Library's Noonartsound Series Begins Tuesday, March 5

The O’Shaughnessy-Frey Library and St. Thomas faculty members Dr. Shelly Nordtorp-Madson, Art History, and Dr. Chris Kachian, Music, invite the campus community to noonartsound – a series of noontime talks on a variety of periods in art, sculpture, painting, costume history and more – coupled with guitar performances of period music from the 400 years of history covered by the series.

Nordtorp-Madson and Kachian have been performing full-length concerts together for 10 years, and the O'Shaughnessy-Frey Library is thrilled to announce this new series. The campus community is invited to enjoy their unique style and humor, along with beautiful, satisfying, yet “unstuffy” presentations of their art.

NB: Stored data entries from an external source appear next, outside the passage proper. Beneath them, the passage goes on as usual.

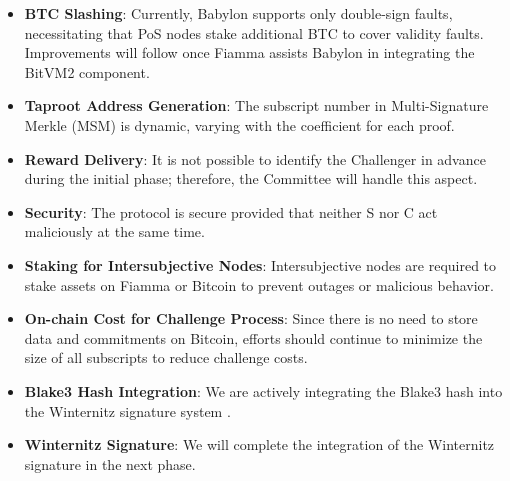 \begin{itemize}
    \item \textbf{BTC Slashing}: Currently, Babylon supports only double-sign faults, necessitating that PoS nodes stake additional BTC to cover validity faults. Improvements will follow once Fiamma assists Babylon in integrating the BitVM2 component.
    \item \textbf{Taproot Address Generation}: The subscript number in Multi-Signature Merkle (MSM) is dynamic, varying with the coefficient for each proof.
    \item \textbf{Reward Delivery}: It is not possible to identify the Challenger in advance during the initial phase; therefore, the Committee will handle this aspect.
    \item \textbf{Security}: The protocol is secure provided that neither S nor C act maliciously at the same time.
    \item \textbf{Staking for Intersubjective Nodes}: Intersubjective nodes are required to stake assets on Fiamma or Bitcoin to prevent outages or malicious behavior.
    \item \textbf{On-chain Cost for Challenge Process}: Since there is no need to store data and commitments on Bitcoin, efforts should continue to minimize the size of all subscripts to reduce challenge costs.
    \item \textbf{Blake3 Hash Integration}: We are actively integrating the Blake3 hash into the Winternitz signature system \cite{website:witernitz}.
    \item \textbf{Winternitz Signature}: We will complete the integration of the Winternitz signature in the next phase.
\end{itemize}
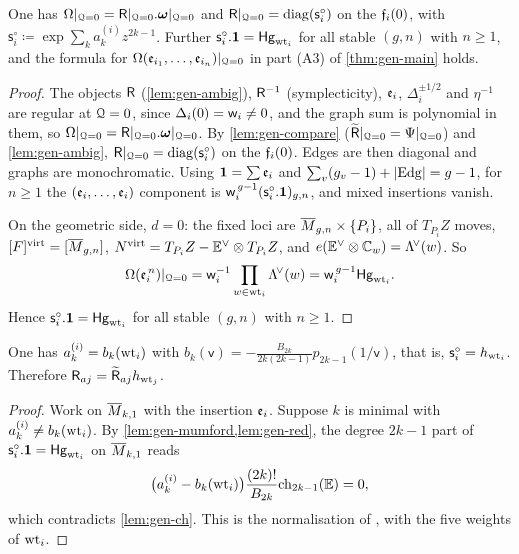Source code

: \begin{lem}[Reduction at $\cQ=0$]
\label{lem:gen-red}
One has $\Omega|_{\mathcal{Q}=0}=\mathsf{R}|_{\mathcal{Q}=0}.\boldsymbol{\omega}|_{\mathcal{Q}=0}$ and $\mathsf{R}|_{\mathcal{Q}=0}=\mathrm{diag}(\mathsf{s}^{\circ}_i)$ on the $\mathfrak{f}_i(0)$, with $\mathsf{s}^{\circ}_i\coloneqq\exp\sum_ka_k^{(i)}z^{2k-1}$. Further $\mathsf{s}^{\circ}_i.\mathbf{1}=\mathsf{Hg}_{\mathrm{wt}_i}$ for all stable $(g,n)$ with $n\geq1$, and the formula for $\Omega(\mathfrak{e}_{i_1},\dots,\mathfrak{e}_{i_n})|_{\mathcal{Q}=0}$ in part (A3) of \cref{thm:gen-main} holds.
\end{lem}
\begin{proof}
The objects $\mathsf{R}$ (\cref{lem:gen-ambig}), $\mathsf{R}^{-1}$ (symplecticity), $\mathfrak{e}_i$, $\Delta_i^{\pm1/2}$ and $\eta^{-1}$ are regular at $\cQ=0$, since $\Delta_i(0)=\mathsf{w}_i\neq0$, and the graph sum is polynomial in them, so $\Omega|_{\mathcal{Q}=0}=\mathsf{R}|_{\mathcal{Q}=0}.\boldsymbol{\omega}|_{\mathcal{Q}=0}$. By \cref{lem:gen-compare} ($\widetilde{\mathsf{R}}|_{\mathcal{Q}=0}=\Psi|_{\mathcal{Q}=0}$) and \cref{lem:gen-ambig}, $\mathsf{R}|_{\mathcal{Q}=0}=\mathrm{diag}(\mathsf{s}^{\circ}_i)$ on the $\mathfrak{f}_i(0)$. Edges are then diagonal and graphs are monochromatic. Using $\mathbf{1}=\sum\mathfrak{e}_i$ and $\sum_v(g_v-1)+|\mathrm{Edg}|=g-1$, for $n\geq1$ the $(\mathfrak{e}_i,\dots,\mathfrak{e}_i)$ component is $\mathsf{w}_i^{\,g-1}(\mathsf{s}^{\circ}_i.\mathbf{1})_{g,n}$, and mixed insertions vanish.

On the geometric side, $d=0$: the fixed loci are $\overline{M}_{g,n}\times\{P_i\}$, all of $T_{P_i}Z$ moves, $[F]^{\mathrm{virt}}=[\overline{M}_{g,n}]$, $N^{\mathrm{virt}}=T_{P_i}Z-\mathbb{E}^\vee\otimes T_{P_i}Z$, and $e(\mathbb{E}^\vee\otimes\mathbb{C}_w)=\Lambda^{\!\vee}(w)$. So
\[
\Omega(\mathfrak{e}_i^{\,n})|_{\mathcal{Q}=0}=\mathsf{w}_i^{-1}\prod_{w\in\mathrm{wt}_i}\Lambda^{\!\vee}(w)=\mathsf{w}_i^{\,g-1}\mathsf{Hg}_{\mathrm{wt}_i}.
\]
Hence $\mathsf{s}^{\circ}_i.\mathbf{1}=\mathsf{Hg}_{\mathrm{wt}_i}$ for all stable $(g,n)$ with $n\geq1$.
\end{proof}

\begin{thm}
\label{thm:gen-const}
One has $a_k^{(i)}=b_k(\mathrm{wt}_i)$ with $b_k(\mathsf{v})=-\frac{B_{2k}}{2k(2k-1)}p_{2k-1}(1/\mathsf{v})$, that is, $\mathsf{s}^{\circ}_i=h_{\mathrm{wt}_i}$. Therefore $\mathsf{R}_{aj}=\widetilde{\mathsf{R}}_{aj}h_{\mathrm{wt}_j}$.
\end{thm}
\begin{proof}
Work on $\overline{M}_{k,1}$ with the insertion $\mathfrak{e}_i$. Suppose $k$ is minimal with $a_k^{(i)}\neq b_k(\mathrm{wt}_i)$. By \cref{lem:gen-mumford,lem:gen-red}, the degree $2k-1$ part of $\mathsf{s}^{\circ}_i.\mathbf{1}=\mathsf{Hg}_{\mathrm{wt}_i}$ on $\overline{M}_{k,1}$ reads
\[
\big(a_k^{(i)}-b_k(\mathrm{wt}_i)\big)\frac{(2k)!}{B_{2k}}\mathrm{ch}_{2k-1}(\mathbb{E})=0,
\]
which contradicts \cref{lem:gen-ch}. This is the normalisation of \cite{BS}, with the five weights of $\mathrm{wt}_i$. 
\end{proof}


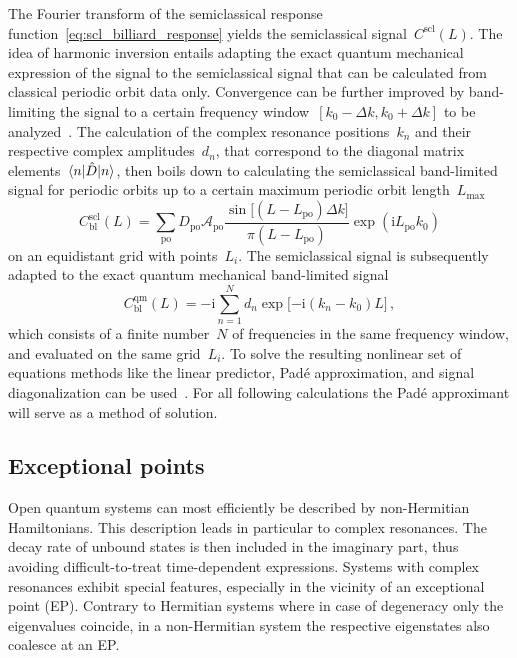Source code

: \documentclass[doublecol]{epl2}
\newcommand{\ii}{\mathrm{i}}
\begin{document}
The Fourier transform of the semiclassical response function~\eqref{eq:scl_billiard_response} yields the semiclassical signal~$C^\mathrm{scl}(L)$. The idea of harmonic inversion entails adapting the exact quantum mechanical expression of the signal to the semiclassical signal that can be calculated from classical periodic orbit data only. Convergence can be further improved by band-limiting the signal to a certain frequency window~$[k_0 - \Delta k, k_0 + \Delta k]$ to be analyzed~\cite{wall_extraction_1995,mandelshtam_spectral_1997,mandelshtam_harmonic_1997,main_decimation_2000}. The calculation of the complex resonance positions~$k_n$ and their respective complex amplitudes~$d_n$, that correspond to the diagonal matrix elements~$\braket{n|\hat{D}|n}$, then boils down to calculating the semiclassical band-limited signal for periodic orbits up to a certain maximum periodic orbit length~$L_\mathrm{max}$
\begin{equation}
  C^\mathrm{scl}_\mathrm{bl}(L) = \sum_\mathrm{po} D_\mathrm{po} \mathcal{A}_\mathrm{po} \frac{\sin\big[ (L - L_\mathrm{po}) \Delta k \big]}{\pi(L - L_\mathrm{po})} \exp(\ii L_\mathrm{po} k_0)
  \label{eq:scl_signal}
\end{equation}
on an equidistant grid with points~$L_i$. The semiclassical signal is subsequently adapted to the exact quantum mechanical band-limited signal
\begin{equation}
  C^\mathrm{qm}_\mathrm{bl}(L) = -\ii \sum_{n=1}^N d_n \exp\big[{-\ii} (k_n - k_0) L \big]\,,
  \label{eq:qm_signal}
\end{equation}
which consists of a finite number~$N$ of frequencies in the same frequency window, and evaluated on the same grid~$L_i$. To solve the resulting nonlinear set of equations methods like the linear predictor, Padé approximation, and signal diagonalization can be used~\cite{main_decimation_2000}. For all following calculations the Padé approximant will serve as a method of solution.

\subsection{Exceptional points}
Open quantum systems can most efficiently be described by non-Hermitian Hamiltonians. This description leads in particular to complex resonances. The decay rate of unbound states is then included in the imaginary part, thus avoiding difficult-to-treat time-dependent expressions. Systems with complex resonances exhibit special features, especially in the vicinity of an exceptional point (EP). Contrary to Hermitian systems where in case of degeneracy only the eigenvalues coincide, in a non-Hermitian system the respective eigenstates also coalesce at an EP.
\end{document}
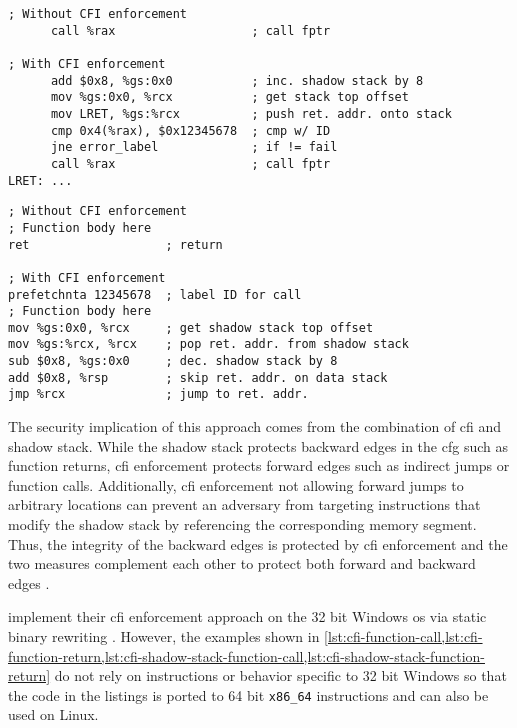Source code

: \begin{lstlisting}[float=ht,caption={Function call without and with \acs{cfi} enforcement and shadow stack usage according to the implementation of {\citeauthor{Abadi2005}} (own code based on {\cite[348\psqq]{Abadi2005}})},label={lst:cfi-shadow-stack-function-call}]
; Without CFI enforcement
      call %rax                   ; call fptr

; With CFI enforcement
      add $0x8, %gs:0x0           ; inc. shadow stack by 8
      mov %gs:0x0, %rcx           ; get stack top offset
      mov LRET, %gs:%rcx          ; push ret. addr. onto stack
      cmp 0x4(%rax), $0x12345678  ; cmp w/ ID
      jne error_label             ; if != fail
      call %rax                   ; call fptr
LRET: ...
\end{lstlisting}

\begin{lstlisting}[float=ht,caption={Return from function without and with \acs{cfi} enforcement and shadow stack usage according to the implementation of {\citeauthor{Abadi2005}} (own code based on {\cite[348\psqq]{Abadi2005}})},label={lst:cfi-shadow-stack-function-return}]
; Without CFI enforcement
; Function body here
ret                   ; return

; With CFI enforcement
prefetchnta 12345678  ; label ID for call
; Function body here
mov %gs:0x0, %rcx     ; get shadow stack top offset
mov %gs:%rcx, %rcx    ; pop ret. addr. from shadow stack
sub $0x8, %gs:0x0     ; dec. shadow stack by 8
add $0x8, %rsp        ; skip ret. addr. on data stack
jmp %rcx              ; jump to ret. addr.
\end{lstlisting}

The security implication of this approach comes from the combination of \gls{cfi} and shadow stack.
While the shadow stack protects backward edges in the \gls{cfg} such as function returns, \gls{cfi} enforcement protects forward edges such as indirect jumps or function calls.
Additionally, \gls{cfi} enforcement not allowing forward jumps to arbitrary locations can prevent an adversary from targeting instructions that modify the shadow stack by referencing the corresponding memory segment.
Thus, the integrity of the backward edges is protected by \gls{cfi} enforcement and the two measures complement each other to protect both forward and backward edges \cite[348\psq]{Abadi2005}.

\bigskip\noindent
{} implement their \gls{cfi} enforcement approach on the 32 bit Windows \gls{os} via static binary rewriting \cite[345\psq]{Abadi2005}.
However, the examples shown in \cref{lst:cfi-function-call,lst:cfi-function-return,lst:cfi-shadow-stack-function-call,lst:cfi-shadow-stack-function-return} do not rely on instructions or behavior specific to 32 bit Windows so that the code in the listings is ported to 64 bit \texttt{x86\_64} instructions and can also be used on Linux.

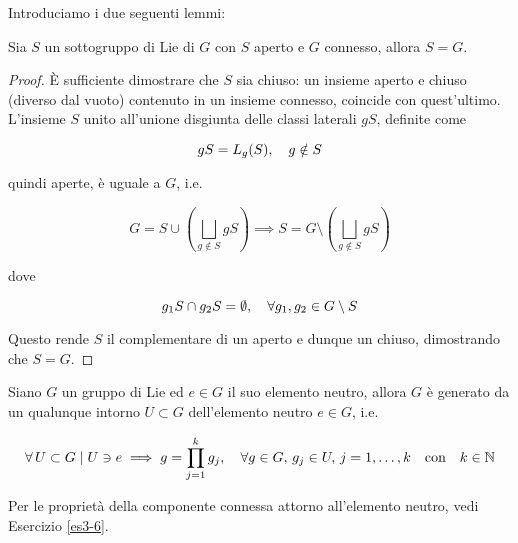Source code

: Introduciamo i due seguenti lemmi:

\begin{lemma}
	Sia $ S $ un sottogruppo di Lie di $ G $ con $ S $ aperto e $ G $ connesso, allora $ S = G $.
\end{lemma}

\begin{proof}
	È sufficiente dimostrare che $ S $ sia chiuso: un insieme aperto e chiuso (diverso dal vuoto) contenuto in un insieme connesso, coincide con quest'ultimo.\\
	L'insieme $ S $ unito all'unione disgiunta delle classi laterali $ g S $, definite come
	
	\begin{equation}
		g S = L_{g}(S) \qcomma g \notin S
	\end{equation}
	
	quindi aperte, è uguale a $ G $, i.e.
	
	\begin{equation}
		G = S \cup \left( \bigsqcup_{g \notin S} g S \right) %
		\implies %
		S = G \setminus \left( \bigsqcup_{g \notin S} g S \right)
	\end{equation}
	
	dove
	
	\begin{equation}
		g_{1} S \cap g_{2} S = \emptyset %
		\qcomma \forall g_{1},g_{2} \in G \setminus S
	\end{equation}
	
	Questo rende $ S $ il complementare di un aperto e dunque un chiuso, dimostrando che $ S = G $.
\end{proof}

\begin{lemma}\label{lem:lie-gr-neut-int}
	Siano $ G $ un gruppo di Lie ed $ e \in G $ il suo elemento neutro, allora $ G $ è generato da un qualunque intorno $ U \subset G $ dell'elemento neutro $ e \in G $, i.e.
	
	\begin{equation}
		\forall \, U \subset G \mid U \ni e \implies g = \prod_{j=1}^{k} g_{j} %
		\qcomma \forall g \in G, \, g_{j} \in U, \, j=1,\dots,k %
		\qq{con} k \in \N
	\end{equation}
\end{lemma}

Per le proprietà della componente connessa attorno all'elemento neutro, vedi Esercizio \ref{es3-6}.

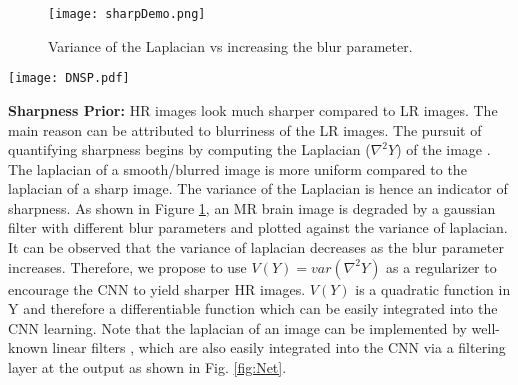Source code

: \documentclass{article}
\def\sqz{\vspace{-3pt}}
\begin{document}
\begin{figure}
 \begin{center}
  \texttt{[image: sharpDemo.png]}
 \end{center}
  \vspace{-.5cm}
  \caption{\small{Variance of the Laplacian vs increasing the blur parameter.}}\sqz\sqz\sqz\sqz\sqz\sqz
  \label{fig:sharpDemo}
\end{figure}
\begin{figure*}[t]
	\begin{center}
		\texttt{[image: DNSP.pdf]}
	\end{center}
	\vspace{-.5cm}
	\caption{\small{Deep Network with Structural Priors (DNSP) for MR image super-resolution. Note the prior processing (shown in orange) is used {\em only} in the learning of the network. For a given test LR input image $X$, the learned CNN is used to generate the output SR image $Y$. }}\sqz\sqz\sqz\sqz
	\label{fig:Net}
\end{figure*}
\textbf{Sharpness Prior:} HR images look much sharper compared to LR images. The main reason can be attributed to blurriness of the LR images. The pursuit of quantifying sharpness begins by computing the Laplacian ($\nabla^{2}Y$) of the image \cite{forsyth2011computer}. The laplacian of a smooth/blurred image is more uniform compared to the laplacian of a sharp image. The variance of the Laplacian is hence an indicator of sharpness. As shown in Figure \ref{fig:sharpDemo}, an MR brain image is degraded by a gaussian filter with different blur parameters and plotted against the variance of laplacian. It can be observed that the variance of laplacian decreases as the blur parameter increases. Therefore, we propose to use $V(Y) = var(\nabla^{2}Y)$ as a regularizer to encourage the CNN to yield sharper HR images. $V(Y)$ is a quadratic function in Y and therefore a differentiable function which can be easily integrated into the CNN learning. Note that the laplacian of an image can be implemented by well-known linear filters \cite{forsyth2011computer}, which are also easily integrated into the CNN via a filtering layer at the output as shown in Fig. \ref{fig:Net}.
\end{document}
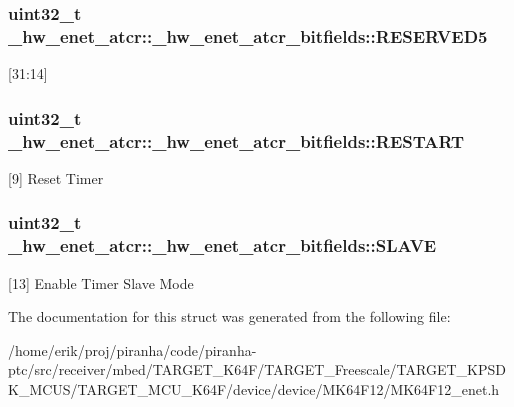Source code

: \subsubsection[{\texorpdfstring{R\+E\+S\+E\+R\+V\+E\+D5}{RESERVED5}}]{\setlength{\rightskip}{0pt plus 5cm}uint32\+\_\+t \+\_\+hw\+\_\+enet\+\_\+atcr\+::\+\_\+hw\+\_\+enet\+\_\+atcr\+\_\+bitfields\+::\+R\+E\+S\+E\+R\+V\+E\+D5}\hypertarget{struct__hw__enet__atcr_1_1__hw__enet__atcr__bitfields_a3da7c88aa97c6bd32772e2c854f42890}{}\label{struct__hw__enet__atcr_1_1__hw__enet__atcr__bitfields_a3da7c88aa97c6bd32772e2c854f42890}
\mbox{[}31\+:14\mbox{]} 
\subsubsection[{\texorpdfstring{R\+E\+S\+T\+A\+RT}{RESTART}}]{\setlength{\rightskip}{0pt plus 5cm}uint32\+\_\+t \+\_\+hw\+\_\+enet\+\_\+atcr\+::\+\_\+hw\+\_\+enet\+\_\+atcr\+\_\+bitfields\+::\+R\+E\+S\+T\+A\+RT}\hypertarget{struct__hw__enet__atcr_1_1__hw__enet__atcr__bitfields_ad61e46f76a1e49e84b897a10fe9319e8}{}\label{struct__hw__enet__atcr_1_1__hw__enet__atcr__bitfields_ad61e46f76a1e49e84b897a10fe9319e8}
\mbox{[}9\mbox{]} Reset Timer 
\subsubsection[{\texorpdfstring{S\+L\+A\+VE}{SLAVE}}]{\setlength{\rightskip}{0pt plus 5cm}uint32\+\_\+t \+\_\+hw\+\_\+enet\+\_\+atcr\+::\+\_\+hw\+\_\+enet\+\_\+atcr\+\_\+bitfields\+::\+S\+L\+A\+VE}\hypertarget{struct__hw__enet__atcr_1_1__hw__enet__atcr__bitfields_aff287ce5cd48f785a20025dc55fcfc02}{}\label{struct__hw__enet__atcr_1_1__hw__enet__atcr__bitfields_aff287ce5cd48f785a20025dc55fcfc02}
\mbox{[}13\mbox{]} Enable Timer Slave Mode 

The documentation for this struct was generated from the following file\+:\begin{DoxyCompactItemize}
\item 
/home/erik/proj/piranha/code/piranha-\/ptc/src/receiver/mbed/\+T\+A\+R\+G\+E\+T\+\_\+\+K64\+F/\+T\+A\+R\+G\+E\+T\+\_\+\+Freescale/\+T\+A\+R\+G\+E\+T\+\_\+\+K\+P\+S\+D\+K\+\_\+\+M\+C\+U\+S/\+T\+A\+R\+G\+E\+T\+\_\+\+M\+C\+U\+\_\+\+K64\+F/device/device/\+M\+K64\+F12/M\+K64\+F12\+\_\+enet.\+h\end{DoxyCompactItemize}
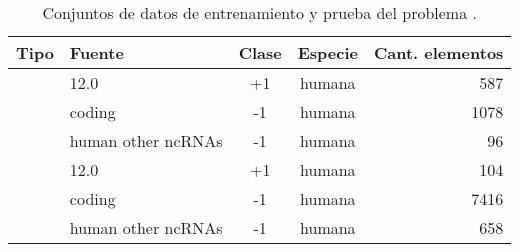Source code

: %
\begin{table}[h]
  \tableStyle
  \begin{tabular}{llScr}
    \toprule
     Tipo & Fuente & {Clase} & Especie & Cant. elementos \\
    \midrule
    &  \mirbase{} 12.0    & +1    & humana    & 587              \\
    &  coding             & -1    & humana    & 1078             \\
    &  human other ncRNAs & -1    & humana    & 96               \\
    \midrule
    &  \mirbase{} 12.0    & +1    & humana    & 104              \\
    &  coding             & -1    & humana    & 7416             \\
    &  human other ncRNAs & -1    & humana    & 658              \\
    \bottomrule
  \end{tabular}
  \caption{\captionStyle Conjuntos de datos de entrenamiento y prueba
    del problema .}
  \label{tbl:problembtw}
\end{table}
%
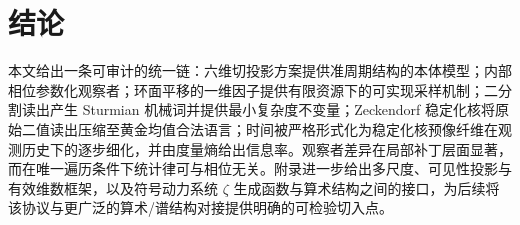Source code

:\section{结论}

本文给出一条可审计的统一链：六维切投影方案提供准周期结构的本体模型；内部相位参数化观察者；环面平移的一维因子提供有限资源下的可实现采样机制；二分割读出产生 Sturmian 机械词并提供最小复杂度不变量；Zeckendorf 稳定化核将原始二值读出压缩至黄金均值合法语言；时间被严格形式化为稳定化核预像纤维在观测历史下的逐步细化，并由度量熵给出信息率。观察者差异在局部补丁层面显著，而在唯一遍历条件下统计律可与相位无关。附录进一步给出多尺度、可见性投影与有效维数框架，以及符号动力系统 $\zeta$ 生成函数与算术结构之间的接口，为后续将该协议与更广泛的算术/谱结构对接提供明确的可检验切入点。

All of the presentations are from noon to 1 p.m. in the O’Shaughnessy-Frey Library.

Schedule for noonartsound

Tuesday, March 5 –  O’Shaughnessy Room (108)
“parlor 1590-1890”
Features the design, art and music – in what we call the living room, or the parlor.

Tuesday, April 2  –  Great Hall, north end, second floor
“queens prefer”
Highlights the sights and sounds of England in the late 16th century.

Tuesday, May 7 –  Great Hall, north end, second floor; or Room 108 (TBD)
“invierno”
Spotlights the look, feel and touch of the Latin American world.

Tuesday, Oct. 1 –  O'Shaughnessy Room (Room 108)
"all that jazz”
Brings you the art and music of the Jazz Era.

About the artists

Dr. Chris Kachian

A guitarist and professor of music at the University of St. Thomas, Kachian has performed throughout Europe, the Americas, South and Central America and the Far East as a recitalist, chamber musician and concerto soloist.

His American performances have included a significant number of works written in the past 25 years, many of them commissions. These include more than 30 works for guitar, including 20 concerti.

shelley_and_chris3

Your hosts for noonartsound: Shelly Nordtorp-Madson and Chris Kachian.

He has written Composer's Desk Reference for the Classic Guitar in consultation with more than 25 composers, published by Mel Bay Publications. He has been heard on Minnesota Public Radio, National Public Radio and American Public Media, including several appearances on “A Prairie Home Companion.”

Since 1984 Kachian has directed one of the largest guitar programs in the United States at the University of St Thomas. He has lectured in music of Europe, the Americas, the 20th century, the world, the United States, film, protest, mathematics, and guitar pedagogy and guitar literature.

He is the founder of St. Thomas' music business, recording arts and popular music degrees. From 2001 to 2005 he served as director of guitar studies for the Minnesota Music Teachers Association, for whom he led, wrote and edited the nation’s first comprehensive, multigenre guitar pedagogy syllabus.

In 2011 he wrote the film score for “Per Bianca,” which won Best Film at the Minnesota 48-Hour Film Festival and won a screening at the Cannes Film Festival.

Recent notable American premiere performances are Astor Piazzolla’s "Double Concerto" and Franz Schubert’s "Arpeggione Sonata." An ongoing series of baroque concerts, with keyboardist David Jenkins, with the Society for the Doctrinal Affectation of Baroque Music, an early music ensemble, and the Arpeggione Duo, a Stockholm-based cello and guitar duo specializing in new folk music, round out his concert career.

In 2012 he received national recognition from the Sigma Alpha Iota International Music Fraternity as a national arts associate and distinguished member.

Dr. Shelly Nordtorp-Madson

Nordtorp-Madson is the chief curator and a member of the clinical faculty in the Department of Art History. She holds an M.A. in medieval art history, a Ph.D. in design histor, and a technical diploma in dress design and draping. At St. Thomas she designs and mounts exhibits in O'Shaughnessy Educational Center and teaches graduate and undergraduate courses in medieval art and dress history.

After spending four years on a nine-month language immersion program in Denmark, she moved to Minnesota, where she wandered around accumulating degrees and returning to Scandinavia whenever possible. Having worked at St. Thomas in a possibly record-setting number of positions, she now (in addition to curatorial work and teaching) presents papers annually on medieval dress and her most recent obsession: shape-shifting in the medieval period, particularly relating to otters.